The structure of our decision framework is rooted in the work done by Durham and Casman[6], however, our framework differs from theirs in a number of important ways. Agents in our simulation make decisions based on information from their local networks, unlike the global approach followed by Durham and Casman, and we do not de-couple the epidemic and the behavioural components of the model as has been done in some previous work[6, 39]. But most importantly, what our framework adds to existing evidence is, the drivers of C, O and M that influence behaviour are based on an empirically validated framework that has already been linked to policy, whereas the main limitation of decision frameworks based on the HBM is that links between potential drivers of behaviour change and health beliefs are poorly understood[6]. Another behaviour model based on the HBM used parameters such as attitude, norms, and worry to obtain a behaviour score; however, the authors note that their model output fit poorly with empirical data[8]. The difficulty in validating and fitting behaviour models to empirical data has been noted by others as well [40, 41]. A systematic review of published studies reported that only 15% of studies involving behaviour change models in epidemiology performed any type of validation with empirical data [3]. This systematic review further noted that most behavioural models used were theoretical models that were developed independently from empirical data. We have followed a more practical approach and attempted to validate our simulation model. Validation of a simulation model requires validation of the underlying conceptual model as well as the simulation output [42]. The conceptual model that we have used is based the COM-B model of behaviour change that is widely used within public health and is recommended by leading research organisations [12]. We validate our simulation output against NPFS data from the 2009 influenza pandemic in the UK, noting that the dynamics observed in our simulation output was similar to what was observed in 2009.

One important consequence of a lack of suitable behaviour data is that multiple model parameters may have to be calibrated to ensure that model output is consistent with empirical data. Previous behaviour models have calibrated up to six input parameters [6, 8]. We have tried to minimise the number of parameters calibrated by only calibrating the four essential behavioural parameters. However, we varied the calibrated parameters over a range in a set of sensitivity analyses to evaluate their impact on the model output. This is one way of validating a model with calibrated parameters [42, 43]. Our paper also demonstrates one of the early epidemiological applications of the Werker-Brenner calibration approach [34, 35], which is particularly well-suited to using existing knowledge in guiding calibration of parameters with wide uncertainty. The sensitivity analyses produced results that were qualitatively and quantitatively consistent with what would be expected empirically (i.e. a reduction in behavioural thresholds improved the likelihood of behaviour change). Nevertheless, our exploratory study could be used to guide collection of behavioural data in the future. OR0 can be easily estimated by analysing public health survey data. The three behavioural thresholds can be estimated statistically from behavioural data collected over a period of time.

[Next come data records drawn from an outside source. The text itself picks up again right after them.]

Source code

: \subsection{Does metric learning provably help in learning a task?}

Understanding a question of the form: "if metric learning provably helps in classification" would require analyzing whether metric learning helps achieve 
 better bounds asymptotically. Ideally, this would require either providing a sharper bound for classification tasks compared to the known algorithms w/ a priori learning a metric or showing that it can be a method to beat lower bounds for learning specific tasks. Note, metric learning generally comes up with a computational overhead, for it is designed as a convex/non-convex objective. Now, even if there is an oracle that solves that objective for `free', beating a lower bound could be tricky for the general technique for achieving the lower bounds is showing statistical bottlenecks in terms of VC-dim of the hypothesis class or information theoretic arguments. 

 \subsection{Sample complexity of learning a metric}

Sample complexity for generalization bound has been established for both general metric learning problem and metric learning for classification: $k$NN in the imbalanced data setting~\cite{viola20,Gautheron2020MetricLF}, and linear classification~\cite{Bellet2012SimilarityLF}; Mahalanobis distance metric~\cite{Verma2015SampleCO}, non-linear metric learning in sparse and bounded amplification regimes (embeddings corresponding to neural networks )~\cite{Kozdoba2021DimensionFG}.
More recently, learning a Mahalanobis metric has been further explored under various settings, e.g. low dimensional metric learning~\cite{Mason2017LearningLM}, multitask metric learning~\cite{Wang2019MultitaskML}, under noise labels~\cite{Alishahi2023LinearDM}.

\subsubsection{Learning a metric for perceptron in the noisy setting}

This study is not without limitations or simplifying assumptions. We assumed that AV treatment was not used for prophylaxis and was only given to patients with clinical illness. This is in line with what was observed during the treatment-only phase of the pandemic in 2009 during which the NPFS operated[31]. We also assumed that AV treatment does not have an impact on transmission. There is evidence to suggest that the population-level impact of AV treatment on transmission is likely to be quite small[44]. We do not account for varying contact rates by agent location (workplace, school, or home), the impact of other pandemic influenza mitigation measures, or the impact of transport disruptions. All modelling endeavours require a compromise between striving for an accurate representation of reality and computational feasibility. We have deliberately implemented a relatively simple epidemic model on a small population, as the network effects in our decision framework make modelling larger populations computationally expensive.

We fully recognise that our decision framework is not a perfect representation of the COM-B behaviour change model, and indeed, the COM-B behaviour change model may not be a perfect representation of behaviour change. We base the COM-B constructs for our proof-of-concept implementation on the empirically identified set of factors by Rubinstein et al., but we are aware that there may be other factors driving healthcare-seeking behaviour that we have not accounted for in our model. Influences such as ‘fear’ are not straightforward to incorporate into an ABM, but we have used what we think are sensible proxies to model the influence of factors that are hard to represent (such as fear) in a dynamic model. We would again like to stress that our current study is not suited to make forecasts, rather, it is intended to serve as a tool to help explore the impact of various factors potentially driving healthcare behaviour in a dynamic model.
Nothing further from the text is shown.